Problem requirements |
Print the records exactly. Every mark must remain.

___ Source data ___

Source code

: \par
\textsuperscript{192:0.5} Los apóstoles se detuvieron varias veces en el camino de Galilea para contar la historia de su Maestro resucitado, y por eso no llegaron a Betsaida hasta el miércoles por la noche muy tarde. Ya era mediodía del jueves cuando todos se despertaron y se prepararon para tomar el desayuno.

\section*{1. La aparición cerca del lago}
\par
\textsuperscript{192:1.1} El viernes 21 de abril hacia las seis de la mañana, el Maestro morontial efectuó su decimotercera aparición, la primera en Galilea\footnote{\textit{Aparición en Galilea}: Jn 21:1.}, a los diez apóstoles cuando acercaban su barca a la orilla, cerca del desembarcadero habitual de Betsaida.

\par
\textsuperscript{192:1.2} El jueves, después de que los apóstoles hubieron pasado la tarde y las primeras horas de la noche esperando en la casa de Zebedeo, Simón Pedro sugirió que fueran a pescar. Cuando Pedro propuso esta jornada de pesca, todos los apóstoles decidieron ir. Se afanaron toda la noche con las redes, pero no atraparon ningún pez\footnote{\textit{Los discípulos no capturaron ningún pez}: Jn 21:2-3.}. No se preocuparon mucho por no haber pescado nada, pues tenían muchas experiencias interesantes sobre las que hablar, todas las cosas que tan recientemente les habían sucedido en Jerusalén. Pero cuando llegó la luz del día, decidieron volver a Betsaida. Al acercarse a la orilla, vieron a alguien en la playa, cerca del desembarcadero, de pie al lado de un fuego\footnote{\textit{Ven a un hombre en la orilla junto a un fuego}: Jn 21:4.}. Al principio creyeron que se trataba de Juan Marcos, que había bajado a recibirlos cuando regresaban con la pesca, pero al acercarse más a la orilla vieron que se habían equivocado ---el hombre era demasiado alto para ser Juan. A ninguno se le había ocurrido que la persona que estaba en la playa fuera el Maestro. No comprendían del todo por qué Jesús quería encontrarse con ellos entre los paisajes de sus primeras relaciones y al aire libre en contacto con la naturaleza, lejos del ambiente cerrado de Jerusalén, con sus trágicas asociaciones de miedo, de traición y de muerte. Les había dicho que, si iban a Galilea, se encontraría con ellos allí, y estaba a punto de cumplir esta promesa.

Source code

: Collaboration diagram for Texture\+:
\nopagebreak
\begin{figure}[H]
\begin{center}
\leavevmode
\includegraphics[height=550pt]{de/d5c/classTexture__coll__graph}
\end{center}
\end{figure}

___

Finished task |
Source code

: \par
\textsuperscript{192:0.5} Los apóstoles se detuvieron varias veces en el camino de Galilea para contar la historia de su Maestro resucitado, y por eso no llegaron a Betsaida hasta el miércoles por la noche muy tarde. Ya era mediodía del jueves cuando todos se despertaron y se prepararon para tomar el desayuno.

\section*{1. La aparición cerca del lago}
\par
\textsuperscript{192:1.1} El viernes 21 de abril hacia las seis de la mañana, el Maestro morontial efectuó su decimotercera aparición, la primera en Galilea\footnote{\textit{Aparición en Galilea}: Jn 21:1.}, a los diez apóstoles cuando acercaban su barca a la orilla, cerca del desembarcadero habitual de Betsaida.

\par
\textsuperscript{192:1.2} El jueves, después de que los apóstoles hubieron pasado la tarde y las primeras horas de la noche esperando en la casa de Zebedeo, Simón Pedro sugirió que fueran a pescar. Cuando Pedro propuso esta jornada de pesca, todos los apóstoles decidieron ir. Se afanaron toda la noche con las redes, pero no atraparon ningún pez\footnote{\textit{Los discípulos no capturaron ningún pez}: Jn 21:2-3.}. No se preocuparon mucho por no haber pescado nada, pues tenían muchas experiencias interesantes sobre las que hablar, todas las cosas que tan recientemente les habían sucedido en Jerusalén. Pero cuando llegó la luz del día, decidieron volver a Betsaida. Al acercarse a la orilla, vieron a alguien en la playa, cerca del desembarcadero, de pie al lado de un fuego\footnote{\textit{Ven a un hombre en la orilla junto a un fuego}: Jn 21:4.}. Al principio creyeron que se trataba de Juan Marcos, que había bajado a recibirlos cuando regresaban con la pesca, pero al acercarse más a la orilla vieron que se habían equivocado ---el hombre era demasiado alto para ser Juan. A ninguno se le había ocurrido que la persona que estaba en la playa fuera el Maestro. No comprendían del todo por qué Jesús quería encontrarse con ellos entre los paisajes de sus primeras relaciones y al aire libre en contacto con la naturaleza, lejos del ambiente cerrado de Jerusalén, con sus trágicas asociaciones de miedo, de traición y de muerte. Les había dicho que, si iban a Galilea, se encontraría con ellos allí, y estaba a punto de cumplir esta promesa.

Source code

: Collaboration diagram for Texture\+:
\nopagebreak
\begin{figure}[H]
\begin{center}
\leavevmode
\includegraphics[height=550pt]{de/d5c/classTexture__coll__graph}
\end{center}
\end{figure}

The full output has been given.